-- Data supplied follows --
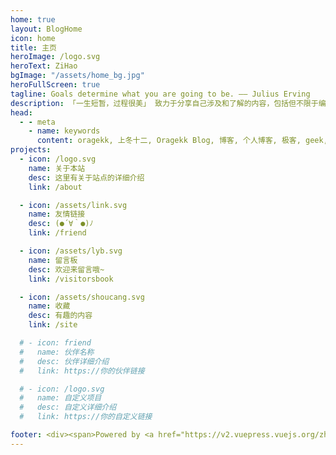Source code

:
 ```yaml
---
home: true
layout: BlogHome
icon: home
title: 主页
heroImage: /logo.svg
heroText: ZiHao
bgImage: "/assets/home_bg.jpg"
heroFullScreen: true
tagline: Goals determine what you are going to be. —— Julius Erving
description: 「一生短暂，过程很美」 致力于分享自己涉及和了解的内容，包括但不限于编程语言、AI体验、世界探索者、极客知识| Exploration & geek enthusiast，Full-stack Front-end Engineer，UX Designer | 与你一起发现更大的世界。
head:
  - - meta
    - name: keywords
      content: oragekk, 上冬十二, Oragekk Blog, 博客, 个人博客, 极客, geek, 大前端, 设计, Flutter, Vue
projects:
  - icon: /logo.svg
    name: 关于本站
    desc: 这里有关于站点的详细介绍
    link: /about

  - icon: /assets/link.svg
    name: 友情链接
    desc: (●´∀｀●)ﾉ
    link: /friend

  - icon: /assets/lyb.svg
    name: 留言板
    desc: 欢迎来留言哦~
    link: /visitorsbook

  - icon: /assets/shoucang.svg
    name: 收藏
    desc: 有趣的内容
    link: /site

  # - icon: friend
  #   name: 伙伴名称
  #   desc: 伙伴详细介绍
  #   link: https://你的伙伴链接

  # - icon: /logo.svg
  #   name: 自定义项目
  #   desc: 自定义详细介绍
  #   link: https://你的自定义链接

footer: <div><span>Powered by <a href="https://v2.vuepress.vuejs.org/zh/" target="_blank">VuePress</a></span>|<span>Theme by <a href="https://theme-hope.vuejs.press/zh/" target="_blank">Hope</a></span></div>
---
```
-- Data supplied concluded --
-- Data supplied follows --
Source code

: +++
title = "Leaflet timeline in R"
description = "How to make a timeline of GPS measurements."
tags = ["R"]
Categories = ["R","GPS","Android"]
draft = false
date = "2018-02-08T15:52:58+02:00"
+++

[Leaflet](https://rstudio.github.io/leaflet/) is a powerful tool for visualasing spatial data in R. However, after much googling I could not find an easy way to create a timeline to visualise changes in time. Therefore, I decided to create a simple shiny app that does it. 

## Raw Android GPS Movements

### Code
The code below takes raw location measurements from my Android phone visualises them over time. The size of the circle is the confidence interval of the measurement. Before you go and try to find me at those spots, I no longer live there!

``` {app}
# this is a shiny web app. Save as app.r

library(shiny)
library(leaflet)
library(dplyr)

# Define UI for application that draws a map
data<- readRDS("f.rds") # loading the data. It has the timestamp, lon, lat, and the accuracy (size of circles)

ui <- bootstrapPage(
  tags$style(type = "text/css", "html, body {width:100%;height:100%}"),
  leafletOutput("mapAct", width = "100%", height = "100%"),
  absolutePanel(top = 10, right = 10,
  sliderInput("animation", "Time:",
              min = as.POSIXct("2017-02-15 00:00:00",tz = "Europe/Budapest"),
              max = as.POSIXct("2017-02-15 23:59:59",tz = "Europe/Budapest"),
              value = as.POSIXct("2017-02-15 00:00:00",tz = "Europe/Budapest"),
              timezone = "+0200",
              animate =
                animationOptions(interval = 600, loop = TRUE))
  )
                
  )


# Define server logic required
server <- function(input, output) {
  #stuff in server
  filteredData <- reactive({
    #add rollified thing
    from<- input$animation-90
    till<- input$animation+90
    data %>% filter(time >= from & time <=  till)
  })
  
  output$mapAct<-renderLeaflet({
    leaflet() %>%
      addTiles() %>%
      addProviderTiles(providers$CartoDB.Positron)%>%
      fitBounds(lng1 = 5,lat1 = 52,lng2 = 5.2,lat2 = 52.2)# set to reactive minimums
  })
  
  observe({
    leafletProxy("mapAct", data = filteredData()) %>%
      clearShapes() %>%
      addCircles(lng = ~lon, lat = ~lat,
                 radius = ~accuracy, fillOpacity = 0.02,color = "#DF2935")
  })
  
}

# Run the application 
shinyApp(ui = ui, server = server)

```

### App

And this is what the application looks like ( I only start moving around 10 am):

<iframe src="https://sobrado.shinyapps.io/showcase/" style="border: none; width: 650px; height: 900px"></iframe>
-- Data supplied concluded --
→ Exercise prompt
Determine how many lines of the data contain "measurements" and give nothing but that number.

→ Response area
2